(Stored data entries)
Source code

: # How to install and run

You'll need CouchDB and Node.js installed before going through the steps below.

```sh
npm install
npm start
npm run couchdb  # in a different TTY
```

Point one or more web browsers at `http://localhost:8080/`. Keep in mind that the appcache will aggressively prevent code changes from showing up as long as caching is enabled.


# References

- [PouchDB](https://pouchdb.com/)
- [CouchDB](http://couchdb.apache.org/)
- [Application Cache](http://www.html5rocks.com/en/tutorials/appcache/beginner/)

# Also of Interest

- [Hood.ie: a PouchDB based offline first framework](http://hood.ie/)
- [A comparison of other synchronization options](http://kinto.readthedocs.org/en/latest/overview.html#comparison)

● What you should do
If a line above holds the word "appcache", copy it.

● Answer section
Point one or more web browsers at `http://localhost:8080/`. Keep in mind that the appcache will aggressively prevent code changes from showing up as long as caching is enabled.
- [Application Cache](http://www.html5rocks.com/en/tutorials/appcache/beginner/)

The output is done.